Desse modo, aqueles que estão apostando na guerra já contam com dinheiro no bolso para 2003. Ou não? Os mais informados poderiam aplicar suas economias no mercado futuro de petróleo. Eis aí um produto que será hipervalorizado em caso de guerra. “Os Estados Unidos não dependem em nada do petróleo do Iraque”, disse a ISTOÉ o analista de energia Carl Arnold, consultor da rede de televisão Fox. Ele e outros especialistas em combustível lembram que o Iraque, hoje em dia, é responsável por uma quantia desprezível do consumo americano.
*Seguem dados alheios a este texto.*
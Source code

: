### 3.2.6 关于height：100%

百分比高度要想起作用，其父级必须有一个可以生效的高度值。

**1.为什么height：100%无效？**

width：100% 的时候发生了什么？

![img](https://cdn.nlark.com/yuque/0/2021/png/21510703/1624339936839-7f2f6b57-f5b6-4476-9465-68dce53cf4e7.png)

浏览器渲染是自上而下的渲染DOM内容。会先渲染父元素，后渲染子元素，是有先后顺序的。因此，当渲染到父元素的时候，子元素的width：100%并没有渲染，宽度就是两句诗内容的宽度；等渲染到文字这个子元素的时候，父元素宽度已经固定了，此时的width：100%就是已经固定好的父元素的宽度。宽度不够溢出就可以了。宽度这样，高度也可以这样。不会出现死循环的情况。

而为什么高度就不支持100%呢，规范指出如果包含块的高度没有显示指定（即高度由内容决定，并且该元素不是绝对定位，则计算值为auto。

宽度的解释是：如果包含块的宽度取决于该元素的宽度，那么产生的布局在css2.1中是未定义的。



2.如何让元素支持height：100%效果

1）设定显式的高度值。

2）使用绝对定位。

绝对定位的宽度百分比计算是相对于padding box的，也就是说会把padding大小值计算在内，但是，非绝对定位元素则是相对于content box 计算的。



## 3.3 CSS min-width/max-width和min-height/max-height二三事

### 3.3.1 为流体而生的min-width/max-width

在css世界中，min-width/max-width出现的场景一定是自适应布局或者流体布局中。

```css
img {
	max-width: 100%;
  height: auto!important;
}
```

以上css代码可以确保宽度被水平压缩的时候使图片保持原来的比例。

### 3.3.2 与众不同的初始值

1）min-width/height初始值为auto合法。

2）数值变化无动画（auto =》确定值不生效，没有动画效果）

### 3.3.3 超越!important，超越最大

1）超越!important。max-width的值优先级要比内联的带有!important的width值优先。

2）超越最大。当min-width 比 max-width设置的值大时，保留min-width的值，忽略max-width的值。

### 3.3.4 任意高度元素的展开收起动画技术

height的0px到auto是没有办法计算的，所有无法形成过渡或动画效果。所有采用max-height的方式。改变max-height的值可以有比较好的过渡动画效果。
Venezuela, México, Arábia Saudita, Kuait e outros membros da Opep, além dos próprios poços americanos, nutrem as veias ianques. “Quem choraria o petróleo iraquiano são os franceses e, principalmente, os russos, que vêm fazendo negócios com Bagdá. Por isso, eles são os dois membros do Conselho de Segurança da ONU que mais se opõem às medidas contra o Iraque”, diz Arnold. A bem da verdade, diga-se, o analista da Fox TV fez esta declaração antes de Bagdá denunciar, em meados de dezembro, o contrato de produção e venda de petróleo que mantinha com Moscou. A alegação para interromper uma parceria que vinha desde o fim da guerra do Golfo e rendia frutos políticos suculentos para o regime de Saddam foi a recusa dos russos em fornecer material e expertise para completar um projeto definido como “proibido pelos termos do embargo imposto pela ONU”. Quantos cabritos salvaram suas vísceras para a previsão de que a
Rússia não gritará mais contra um ataque ao regime de Hussein?
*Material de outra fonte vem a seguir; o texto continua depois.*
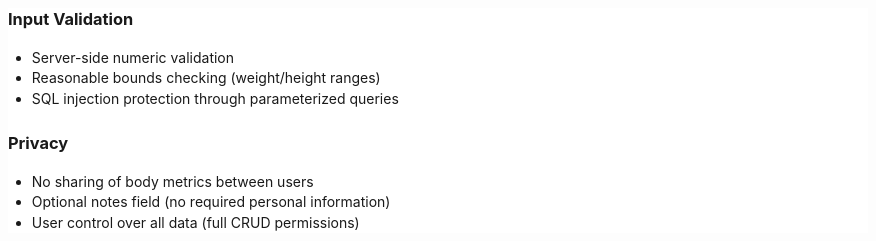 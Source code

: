### Input Validation
- Server-side numeric validation
- Reasonable bounds checking (weight/height ranges)
- SQL injection protection through parameterized queries

### Privacy
- No sharing of body metrics between users
- Optional notes field (no required personal information)
- User control over all data (full CRUD permissions) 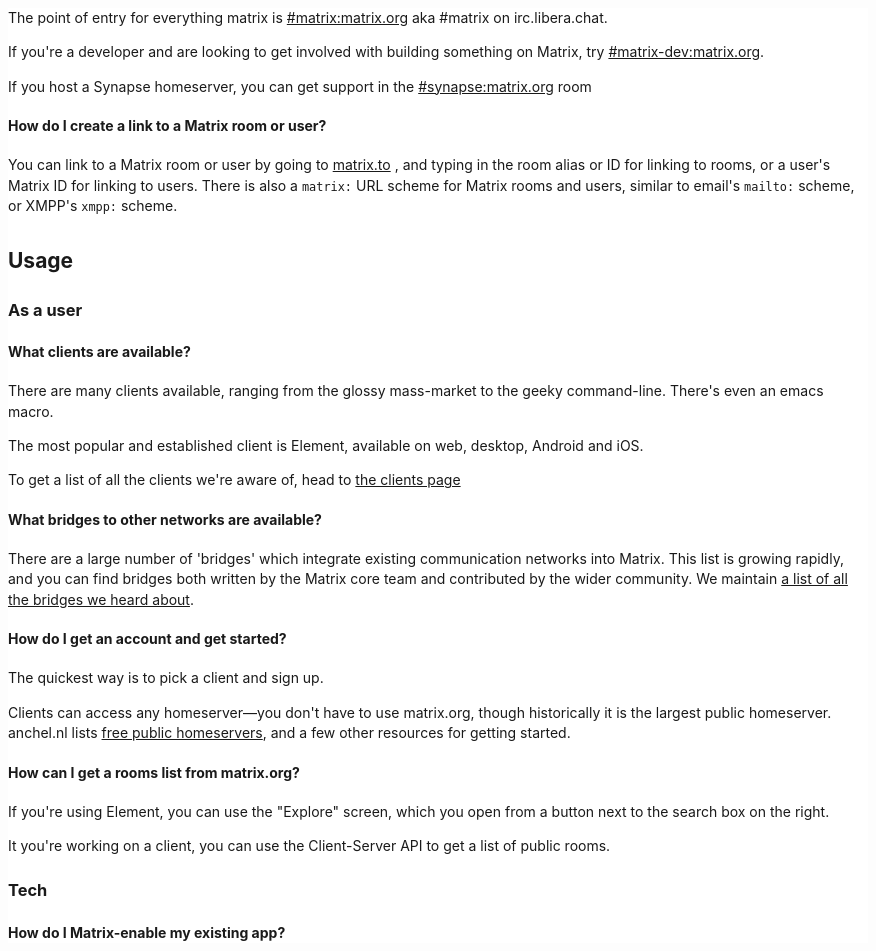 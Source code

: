 The point of entry for everything matrix is [#matrix:matrix.org](https://matrix.to/#/#matrix:matrix.org) aka #matrix on irc.libera.chat.

If you're a developer and are looking to get involved with building something on
Matrix, try [#matrix-dev:matrix.org](https://matrix.to/#/#matrix-dev:matrix.org).

If you host a Synapse homeserver,
you can get support in the [#synapse:matrix.org](https://matrix.to/#/#synapse:matrix.org) room

#### How do I create a link to a Matrix room or user?

You can link to a Matrix room or user by going to [matrix.to](https://matrix.to)
, and typing in the room alias or ID for linking to rooms, or a user's Matrix
ID for linking to users. There is also a `matrix:` URL scheme for Matrix rooms
and users, similar to email's `mailto:` scheme, or XMPP's `xmpp:` scheme.

## Usage

### As a user

#### What clients are available?

There are many clients available, ranging from the glossy mass-market to the geeky command-line. There's even an emacs macro.

The most popular and established client is Element, available on web, desktop, Android and iOS.

To get a list of all the clients we're aware of, head to [the clients page](/ecosystem/clients)

#### What bridges to other networks are available?

There are a large number of 'bridges' which integrate existing communication
networks into Matrix. This list is growing rapidly, and you can find bridges
both written by the Matrix core team and contributed by the wider community.
We maintain [a list of all the bridges we heard about](/ecosystem/bridges).

#### How do I get an account and get started?

The quickest way is to pick a client and sign up.

Clients can access any homeserver—you don't have to use matrix.org, though
historically it is the largest public homeserver. anchel.nl lists [free public
homeservers](https://joinmatrix.org/servers/), and a few other resources for
getting started.

#### How can I get a rooms list from matrix.org?

If you're using Element, you can use the "Explore" screen, which you open from a
button next to the search box on the right.

It you're working on a client, you can use the Client-Server API to get a list
of public rooms.

### Tech

#### How do I Matrix-enable my existing app?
Mesmo assim, nem uma cabrada de bom porte será suficiente para mostrar o futuro da humanidade caso a guerra aconteça. Volte-se aos fornecedores de petróleo aos Estados Unidos. A Venezuela está chafurdando no imbróglio Chávez. O presidente do país enfrenta uma greve de petroleiros, além da ferrenha oposição da elite do país. Este impasse subtropical será apenas um carnaval se comparado com o que pode acontecer nas areias dos desertos orientais. Saddam luta pela própria sobrevivência. Ao debandar do Kuait em 1991, as tropas iraquianas atearam fogo aos poços daquela nação. “Foram 16 meses de luta intensa para apagar aquele inferno”, diz David Roberts, especialista americano que labutou para escaldar os incêndios. Imagine-se a situação dantesca resultante da ampliada piromania de um desesperado Saddam.

Ao se acreditar em George W. Bush, o Iraque tem armas de destruição em massa. O que impediria seus militares – que já testaram esse
arsenal nos conterrâneos – de usar os mesmos métodos contra a
Arábia Saudita, o Kuait, Qatar ou os Emirados Árabes? Quanto tempo demoraria para se retomar a produção de poços de petróleo nesses países depois de um ataque com armas químicas ou biológicas? E mais: qual seria a reação de Isr ael – uma potência nuclear, lembre-se – a um míssil Scud carregando, digamos, ogiva tóxica e caindo em Tel Aviv?

Os resultados de um mundo criticamente deficitário em petróleo
são imagináveis. Pegue-se o Brasil, como início de exemplo. A
inflação do final de 2002 chegou aos dois dígitos, e há quem garanta
a continuidade nestes patamares por um grande período de 2003.
Isso, com o barril de petróleo vendido a US$ 30. Triplique-se este
preço, e a inflação verde-amarela voltaria a níveis de José Sarney.
Com a recessão enfrentada pelo mundo – especialmente pela América Latina neste final de 2002 – multiplicada pelo potencial da segunda guerra do Golfo, as perspectivas são para lá de sombrias. É de
se invejar a sorte da manada de cabritos iraquianos.